=== Section Start ===
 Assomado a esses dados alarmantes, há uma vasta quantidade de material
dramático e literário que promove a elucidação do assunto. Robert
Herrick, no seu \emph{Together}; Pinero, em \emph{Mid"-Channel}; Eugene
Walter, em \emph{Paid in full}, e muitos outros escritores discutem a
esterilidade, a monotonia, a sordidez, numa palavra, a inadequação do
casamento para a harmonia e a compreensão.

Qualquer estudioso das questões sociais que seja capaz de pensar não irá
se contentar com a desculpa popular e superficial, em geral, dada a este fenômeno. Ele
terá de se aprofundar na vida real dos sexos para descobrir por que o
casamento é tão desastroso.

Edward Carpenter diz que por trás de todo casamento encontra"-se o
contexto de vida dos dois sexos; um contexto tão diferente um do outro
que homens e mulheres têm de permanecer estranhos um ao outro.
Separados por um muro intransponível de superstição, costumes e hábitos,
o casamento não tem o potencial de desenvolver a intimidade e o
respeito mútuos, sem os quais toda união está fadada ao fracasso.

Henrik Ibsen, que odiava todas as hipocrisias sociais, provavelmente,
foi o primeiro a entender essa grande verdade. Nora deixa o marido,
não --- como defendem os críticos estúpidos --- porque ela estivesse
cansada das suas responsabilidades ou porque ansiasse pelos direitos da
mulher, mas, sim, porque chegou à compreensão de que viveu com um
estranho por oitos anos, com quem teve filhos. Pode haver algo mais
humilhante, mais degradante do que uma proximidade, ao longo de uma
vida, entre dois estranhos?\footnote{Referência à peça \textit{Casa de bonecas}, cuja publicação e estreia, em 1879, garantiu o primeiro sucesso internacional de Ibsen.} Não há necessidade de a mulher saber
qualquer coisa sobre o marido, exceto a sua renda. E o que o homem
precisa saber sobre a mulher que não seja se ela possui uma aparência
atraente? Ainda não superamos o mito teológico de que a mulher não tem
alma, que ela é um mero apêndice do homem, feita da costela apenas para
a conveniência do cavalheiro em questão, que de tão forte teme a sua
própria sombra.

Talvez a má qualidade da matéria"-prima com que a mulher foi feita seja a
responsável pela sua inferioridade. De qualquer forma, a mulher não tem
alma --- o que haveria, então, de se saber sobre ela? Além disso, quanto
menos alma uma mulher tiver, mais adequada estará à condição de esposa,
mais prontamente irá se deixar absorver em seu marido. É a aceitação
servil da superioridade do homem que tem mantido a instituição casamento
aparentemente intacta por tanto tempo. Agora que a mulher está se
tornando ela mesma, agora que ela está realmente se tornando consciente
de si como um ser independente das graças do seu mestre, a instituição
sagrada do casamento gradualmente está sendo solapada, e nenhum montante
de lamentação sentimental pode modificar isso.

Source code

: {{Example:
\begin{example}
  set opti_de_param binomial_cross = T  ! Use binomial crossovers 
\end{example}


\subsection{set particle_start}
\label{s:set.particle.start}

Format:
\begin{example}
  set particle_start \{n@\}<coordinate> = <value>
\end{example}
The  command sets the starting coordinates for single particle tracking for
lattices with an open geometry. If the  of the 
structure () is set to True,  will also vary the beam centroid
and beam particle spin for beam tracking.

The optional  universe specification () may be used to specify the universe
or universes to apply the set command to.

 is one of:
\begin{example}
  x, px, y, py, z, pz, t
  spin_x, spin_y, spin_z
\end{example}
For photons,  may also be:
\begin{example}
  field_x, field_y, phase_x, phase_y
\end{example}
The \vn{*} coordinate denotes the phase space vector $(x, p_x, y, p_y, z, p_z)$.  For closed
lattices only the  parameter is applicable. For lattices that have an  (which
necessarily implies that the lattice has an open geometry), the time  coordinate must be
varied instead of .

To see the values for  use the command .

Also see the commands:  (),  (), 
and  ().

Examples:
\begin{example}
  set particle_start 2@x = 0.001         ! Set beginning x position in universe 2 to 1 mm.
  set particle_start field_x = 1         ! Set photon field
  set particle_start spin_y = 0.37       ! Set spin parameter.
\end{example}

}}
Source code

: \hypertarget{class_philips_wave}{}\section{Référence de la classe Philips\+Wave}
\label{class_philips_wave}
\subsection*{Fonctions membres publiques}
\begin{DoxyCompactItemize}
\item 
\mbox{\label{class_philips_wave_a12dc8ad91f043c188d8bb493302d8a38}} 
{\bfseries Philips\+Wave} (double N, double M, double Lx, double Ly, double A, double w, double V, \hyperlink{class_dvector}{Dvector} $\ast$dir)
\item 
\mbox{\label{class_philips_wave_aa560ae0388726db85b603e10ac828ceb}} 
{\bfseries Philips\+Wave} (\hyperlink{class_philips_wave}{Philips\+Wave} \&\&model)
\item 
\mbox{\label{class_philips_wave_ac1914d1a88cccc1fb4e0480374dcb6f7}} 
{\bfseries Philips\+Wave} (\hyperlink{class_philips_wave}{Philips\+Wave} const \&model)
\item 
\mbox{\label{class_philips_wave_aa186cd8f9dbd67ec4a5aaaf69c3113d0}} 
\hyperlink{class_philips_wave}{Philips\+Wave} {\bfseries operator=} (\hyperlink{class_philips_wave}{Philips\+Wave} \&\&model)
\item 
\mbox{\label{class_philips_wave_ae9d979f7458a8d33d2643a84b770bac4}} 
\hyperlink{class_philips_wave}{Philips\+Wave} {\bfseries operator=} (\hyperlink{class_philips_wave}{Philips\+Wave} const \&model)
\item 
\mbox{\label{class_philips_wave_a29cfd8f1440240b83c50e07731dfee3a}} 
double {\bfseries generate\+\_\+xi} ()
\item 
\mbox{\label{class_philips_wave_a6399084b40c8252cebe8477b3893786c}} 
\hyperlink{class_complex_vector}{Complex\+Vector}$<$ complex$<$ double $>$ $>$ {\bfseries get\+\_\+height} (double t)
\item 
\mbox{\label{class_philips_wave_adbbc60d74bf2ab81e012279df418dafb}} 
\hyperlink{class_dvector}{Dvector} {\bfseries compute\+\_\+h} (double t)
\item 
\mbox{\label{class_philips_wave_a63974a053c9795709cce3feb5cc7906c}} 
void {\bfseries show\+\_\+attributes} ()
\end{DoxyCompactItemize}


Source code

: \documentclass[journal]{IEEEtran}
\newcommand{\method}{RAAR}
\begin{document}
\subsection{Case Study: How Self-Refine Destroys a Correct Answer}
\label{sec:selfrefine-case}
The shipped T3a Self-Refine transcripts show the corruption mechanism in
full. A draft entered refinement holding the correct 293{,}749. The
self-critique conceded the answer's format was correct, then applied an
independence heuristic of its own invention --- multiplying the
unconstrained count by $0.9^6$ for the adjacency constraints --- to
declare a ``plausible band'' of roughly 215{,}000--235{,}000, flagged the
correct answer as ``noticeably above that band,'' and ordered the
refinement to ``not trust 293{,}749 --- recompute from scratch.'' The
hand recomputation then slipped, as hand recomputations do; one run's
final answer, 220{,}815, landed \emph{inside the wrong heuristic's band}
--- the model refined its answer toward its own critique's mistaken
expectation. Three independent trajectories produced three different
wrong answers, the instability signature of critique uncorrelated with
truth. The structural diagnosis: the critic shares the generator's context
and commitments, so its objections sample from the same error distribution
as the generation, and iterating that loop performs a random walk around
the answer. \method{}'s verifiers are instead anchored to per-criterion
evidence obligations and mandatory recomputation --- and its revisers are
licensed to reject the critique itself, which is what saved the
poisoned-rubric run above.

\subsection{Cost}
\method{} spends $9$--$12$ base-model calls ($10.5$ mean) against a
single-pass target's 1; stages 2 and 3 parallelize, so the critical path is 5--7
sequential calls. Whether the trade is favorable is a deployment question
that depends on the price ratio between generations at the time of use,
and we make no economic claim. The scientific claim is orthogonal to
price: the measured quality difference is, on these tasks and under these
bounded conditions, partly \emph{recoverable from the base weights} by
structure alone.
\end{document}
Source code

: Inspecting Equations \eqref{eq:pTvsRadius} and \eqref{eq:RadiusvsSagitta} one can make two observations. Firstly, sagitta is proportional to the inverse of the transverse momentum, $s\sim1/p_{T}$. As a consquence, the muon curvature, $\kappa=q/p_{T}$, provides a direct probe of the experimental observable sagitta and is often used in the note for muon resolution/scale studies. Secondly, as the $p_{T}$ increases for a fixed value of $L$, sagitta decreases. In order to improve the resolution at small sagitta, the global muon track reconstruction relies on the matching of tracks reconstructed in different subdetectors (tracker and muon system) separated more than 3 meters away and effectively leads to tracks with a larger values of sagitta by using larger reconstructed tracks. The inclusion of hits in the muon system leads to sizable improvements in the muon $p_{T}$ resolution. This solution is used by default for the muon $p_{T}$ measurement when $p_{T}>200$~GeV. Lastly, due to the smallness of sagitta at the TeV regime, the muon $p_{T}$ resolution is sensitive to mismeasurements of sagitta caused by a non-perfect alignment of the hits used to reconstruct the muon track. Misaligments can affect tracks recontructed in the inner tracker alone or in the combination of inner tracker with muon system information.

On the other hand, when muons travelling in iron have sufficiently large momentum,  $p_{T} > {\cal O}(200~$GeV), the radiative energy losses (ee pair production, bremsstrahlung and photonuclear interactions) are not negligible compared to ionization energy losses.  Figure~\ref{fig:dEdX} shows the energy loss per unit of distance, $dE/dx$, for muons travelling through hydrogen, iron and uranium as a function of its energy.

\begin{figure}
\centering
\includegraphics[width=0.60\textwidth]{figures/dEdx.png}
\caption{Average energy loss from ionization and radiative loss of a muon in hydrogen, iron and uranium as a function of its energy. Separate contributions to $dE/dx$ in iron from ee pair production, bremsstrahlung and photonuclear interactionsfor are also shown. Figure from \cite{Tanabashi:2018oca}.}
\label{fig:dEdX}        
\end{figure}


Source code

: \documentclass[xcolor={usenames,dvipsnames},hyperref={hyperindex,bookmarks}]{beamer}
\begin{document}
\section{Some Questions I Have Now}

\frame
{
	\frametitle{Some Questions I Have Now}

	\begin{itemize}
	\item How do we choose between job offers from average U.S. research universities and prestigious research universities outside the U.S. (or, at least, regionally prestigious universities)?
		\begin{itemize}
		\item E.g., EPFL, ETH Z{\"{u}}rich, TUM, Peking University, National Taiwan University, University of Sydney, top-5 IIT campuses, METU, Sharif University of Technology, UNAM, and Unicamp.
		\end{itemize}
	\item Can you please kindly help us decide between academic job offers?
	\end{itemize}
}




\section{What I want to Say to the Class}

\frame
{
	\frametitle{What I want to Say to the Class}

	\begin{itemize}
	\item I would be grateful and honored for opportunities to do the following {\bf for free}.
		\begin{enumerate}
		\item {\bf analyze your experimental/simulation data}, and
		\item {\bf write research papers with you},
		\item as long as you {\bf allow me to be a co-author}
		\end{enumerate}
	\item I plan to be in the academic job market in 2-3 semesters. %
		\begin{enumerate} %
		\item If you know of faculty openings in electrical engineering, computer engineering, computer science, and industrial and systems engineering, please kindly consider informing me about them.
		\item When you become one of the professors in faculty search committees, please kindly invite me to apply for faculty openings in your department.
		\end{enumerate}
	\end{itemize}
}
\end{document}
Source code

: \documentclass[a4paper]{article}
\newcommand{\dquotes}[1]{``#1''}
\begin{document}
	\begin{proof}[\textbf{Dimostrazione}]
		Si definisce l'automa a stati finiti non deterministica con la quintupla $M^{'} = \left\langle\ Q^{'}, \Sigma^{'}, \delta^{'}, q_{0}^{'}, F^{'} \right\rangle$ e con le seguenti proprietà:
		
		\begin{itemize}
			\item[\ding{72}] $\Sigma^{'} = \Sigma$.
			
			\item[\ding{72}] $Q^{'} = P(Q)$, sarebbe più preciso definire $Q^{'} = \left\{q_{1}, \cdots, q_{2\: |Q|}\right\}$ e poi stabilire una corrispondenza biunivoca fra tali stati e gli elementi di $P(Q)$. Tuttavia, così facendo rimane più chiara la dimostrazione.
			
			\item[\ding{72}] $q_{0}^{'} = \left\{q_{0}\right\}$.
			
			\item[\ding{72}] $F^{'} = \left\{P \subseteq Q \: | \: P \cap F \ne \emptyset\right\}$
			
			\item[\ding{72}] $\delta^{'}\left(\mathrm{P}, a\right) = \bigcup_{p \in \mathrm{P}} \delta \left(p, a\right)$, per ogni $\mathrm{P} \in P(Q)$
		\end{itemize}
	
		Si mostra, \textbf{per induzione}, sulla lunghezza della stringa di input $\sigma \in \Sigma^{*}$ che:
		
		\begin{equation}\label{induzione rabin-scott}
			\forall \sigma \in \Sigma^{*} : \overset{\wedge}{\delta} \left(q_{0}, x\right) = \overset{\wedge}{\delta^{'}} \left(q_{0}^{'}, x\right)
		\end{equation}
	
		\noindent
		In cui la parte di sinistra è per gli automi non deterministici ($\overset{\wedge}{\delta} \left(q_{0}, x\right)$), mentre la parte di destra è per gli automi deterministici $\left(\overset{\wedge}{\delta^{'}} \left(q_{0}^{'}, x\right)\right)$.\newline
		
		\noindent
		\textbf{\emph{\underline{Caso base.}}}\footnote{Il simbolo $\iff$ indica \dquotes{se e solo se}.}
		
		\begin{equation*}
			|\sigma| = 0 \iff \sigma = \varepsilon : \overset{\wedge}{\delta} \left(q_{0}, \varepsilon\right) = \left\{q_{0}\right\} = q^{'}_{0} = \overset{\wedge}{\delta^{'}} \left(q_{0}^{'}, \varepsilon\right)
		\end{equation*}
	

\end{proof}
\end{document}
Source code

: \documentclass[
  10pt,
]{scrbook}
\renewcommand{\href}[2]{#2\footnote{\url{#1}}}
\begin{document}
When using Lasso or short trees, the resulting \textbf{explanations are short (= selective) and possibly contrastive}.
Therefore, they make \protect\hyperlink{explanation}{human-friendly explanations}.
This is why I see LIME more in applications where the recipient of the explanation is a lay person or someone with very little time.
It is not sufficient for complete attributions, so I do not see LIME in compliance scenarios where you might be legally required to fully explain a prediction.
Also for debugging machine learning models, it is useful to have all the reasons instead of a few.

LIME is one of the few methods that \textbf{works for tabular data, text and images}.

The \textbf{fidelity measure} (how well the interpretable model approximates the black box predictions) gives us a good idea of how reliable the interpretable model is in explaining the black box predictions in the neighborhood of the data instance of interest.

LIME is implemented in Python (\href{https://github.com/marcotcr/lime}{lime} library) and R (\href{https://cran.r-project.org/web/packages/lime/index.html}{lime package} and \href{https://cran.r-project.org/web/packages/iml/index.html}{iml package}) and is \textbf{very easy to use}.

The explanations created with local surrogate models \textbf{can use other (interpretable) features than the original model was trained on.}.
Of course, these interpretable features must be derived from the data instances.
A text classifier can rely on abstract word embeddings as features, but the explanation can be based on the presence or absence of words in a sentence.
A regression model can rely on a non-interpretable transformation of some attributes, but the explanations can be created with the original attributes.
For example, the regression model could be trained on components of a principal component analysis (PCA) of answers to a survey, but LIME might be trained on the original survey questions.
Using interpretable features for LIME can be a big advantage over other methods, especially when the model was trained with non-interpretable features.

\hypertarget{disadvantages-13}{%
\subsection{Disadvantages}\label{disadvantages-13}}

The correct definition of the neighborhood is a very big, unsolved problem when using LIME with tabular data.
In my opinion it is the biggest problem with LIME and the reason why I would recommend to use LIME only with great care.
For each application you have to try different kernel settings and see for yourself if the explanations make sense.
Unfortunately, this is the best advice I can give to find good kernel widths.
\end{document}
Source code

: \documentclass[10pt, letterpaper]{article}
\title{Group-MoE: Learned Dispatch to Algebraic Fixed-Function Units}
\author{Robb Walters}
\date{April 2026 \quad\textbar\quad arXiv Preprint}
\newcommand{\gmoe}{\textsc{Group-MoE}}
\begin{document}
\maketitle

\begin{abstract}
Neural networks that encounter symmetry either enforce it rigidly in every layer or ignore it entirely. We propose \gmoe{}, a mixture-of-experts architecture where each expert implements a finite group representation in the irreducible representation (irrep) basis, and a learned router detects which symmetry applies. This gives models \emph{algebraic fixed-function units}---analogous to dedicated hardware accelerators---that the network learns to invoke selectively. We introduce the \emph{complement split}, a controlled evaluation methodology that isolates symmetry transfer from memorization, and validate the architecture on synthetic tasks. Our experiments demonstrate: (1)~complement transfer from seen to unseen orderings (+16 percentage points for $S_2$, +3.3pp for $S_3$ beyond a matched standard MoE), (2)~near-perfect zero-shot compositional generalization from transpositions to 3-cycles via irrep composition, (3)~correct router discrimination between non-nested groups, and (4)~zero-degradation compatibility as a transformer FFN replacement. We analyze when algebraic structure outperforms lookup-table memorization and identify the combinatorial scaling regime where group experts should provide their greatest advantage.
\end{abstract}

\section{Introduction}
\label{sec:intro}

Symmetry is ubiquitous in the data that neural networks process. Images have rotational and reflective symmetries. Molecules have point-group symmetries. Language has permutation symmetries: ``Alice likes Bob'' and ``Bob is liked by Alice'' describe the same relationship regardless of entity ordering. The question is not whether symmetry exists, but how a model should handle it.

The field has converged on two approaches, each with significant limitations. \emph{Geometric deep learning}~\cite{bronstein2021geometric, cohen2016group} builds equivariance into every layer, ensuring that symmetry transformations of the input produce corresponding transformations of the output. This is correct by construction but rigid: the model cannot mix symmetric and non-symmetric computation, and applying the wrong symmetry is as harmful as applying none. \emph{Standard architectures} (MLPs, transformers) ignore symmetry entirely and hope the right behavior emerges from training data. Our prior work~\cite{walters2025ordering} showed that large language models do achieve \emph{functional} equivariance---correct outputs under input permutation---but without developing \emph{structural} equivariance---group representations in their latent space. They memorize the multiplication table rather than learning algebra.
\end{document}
=== Section End ===
REQUIRED ACTION —
Would you output, from the records above, exactly the run of lines that starts at the line containing "sulla lunghezza della" and ends at the line containing "In cui la parte", and only that run?

YOUR RESPONSE —
		Si mostra, \textbf{per induzione}, sulla lunghezza della stringa di input $\sigma \in \Sigma^{*}$ che:
		
		\begin{equation}\label{induzione rabin-scott}
			\forall \sigma \in \Sigma^{*} : \overset{\wedge}{\delta} \left(q_{0}, x\right) = \overset{\wedge}{\delta^{'}} \left(q_{0}^{'}, x\right)
		\end{equation}
	
		\noindent
		In cui la parte di sinistra è per gli automi non deterministici ($\overset{\wedge}{\delta} \left(q_{0}, x\right)$), mentre la parte di destra è per gli automi deterministici $\left(\overset{\wedge}{\delta^{'}} \left(q_{0}^{'}, x\right)\right)$.\newline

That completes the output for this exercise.